Although we have driven through it briefly a couple of times, this is our first extended stay in Idaho. It feels like a bit of a mystery to me, but the picture is filling in a little. When you travel you can sometimes get something of a sense of the "personality" of each state. Often states that are next to each other seem similar. So far, Idaho seems somewhat different from its neighbors, but I may not have been here long enough to get my finger on it. What makes Idaho Idaho? It is subtle, and I think I'm not there yet.

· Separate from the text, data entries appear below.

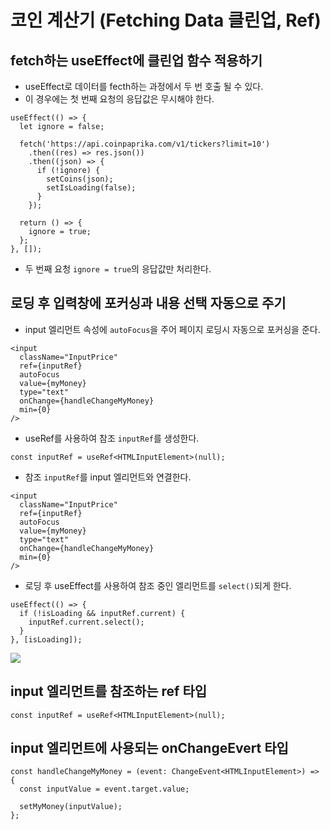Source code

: # 코인 계산기 (Fetching Data 클린업, Ref)

## fetch하는 useEffect에 클린업 함수 적용하기

- useEffect로 데이터를 fecth하는 과정에서 두 번 호출 될 수 있다.
- 이 경우에는 첫 번째 요청의 응답값은 무시해야 한다.

```tsx
useEffect(() => {
  let ignore = false;

  fetch('https://api.coinpaprika.com/v1/tickers?limit=10')
    .then((res) => res.json())
    .then((json) => {
      if (!ignore) {
        setCoins(json);
        setIsLoading(false);
      }
    });

  return () => {
    ignore = true;
  };
}, []);
```

- 두 번째 요청 `ignore = true`의 응답값만 처리한다.

## 로딩 후 입력창에 포커싱과 내용 선택 자동으로 주기

- input 엘리먼트 속성에 `autoFocus`을 주어 페이지 로딩시 자동으로 포커싱을 준다.

```tsx
<input
  className="InputPrice"
  ref={inputRef}
  autoFocus
  value={myMoney}
  type="text"
  onChange={handleChangeMyMoney}
  min={0}
/>
```

- useRef를 사용하여 참조 `inputRef`를 생성한다.

```tsx
const inputRef = useRef<HTMLInputElement>(null);
```

- 참조 `inputRef`를 input 엘리먼트와 연결한다.

```tsx
<input
  className="InputPrice"
  ref={inputRef}
  autoFocus
  value={myMoney}
  type="text"
  onChange={handleChangeMyMoney}
  min={0}
/>
```

- 로딩 후 useEffect를 사용하여 참조 중인 엘리먼트를 `select()`되게 한다.

```tsx
useEffect(() => {
  if (!isLoading && inputRef.current) {
    inputRef.current.select();
  }
}, [isLoading]);
```

![](https://velog.velcdn.com/images/sarang_daddy/post/385ed3a1-6cae-46be-9411-84a179815882/image.gif)

</hr>

## input 엘리먼트를 참조하는 ref 타입

```tsx
const inputRef = useRef<HTMLInputElement>(null);
```

## input 엘리먼트에 사용되는 onChangeEvert 타입

```tsx
const handleChangeMyMoney = (event: ChangeEvent<HTMLInputElement>) => {
  const inputValue = event.target.value;

  setMyMoney(inputValue);
};
```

One of the things I have gotten so far is that Idaho's identity seems intensely about the land. For starters, Idaho seems to be mostly protected land. The Forest Service seems to own quite a lot of the whole state, and a lot of the state is just EMPTY and unspoiled. Much  of the center of the state is protected wilderness, and there are parts you can't even drive through.  You have to drive around it or go through it on foot or on a boat. So the open land and rivers are wilder than comparable areas in other places, and that seems to be a big part of Idaho's identity. It is an outdoors life.  The areas near the wilderness don't seem to be very organized around tourists, either, in comparison to other "resort" parts of the country we have been to. We just spent a week in the Sawtooth Mountains, and it was remarkable how relatively little is going on there in terms of tourist services. People are just living their lives in beautiful empty places. (This is not true of course in the beautiful Ketchum/Sun Valley
area, which is stunning and beautiful, and obviously quite ready for company.)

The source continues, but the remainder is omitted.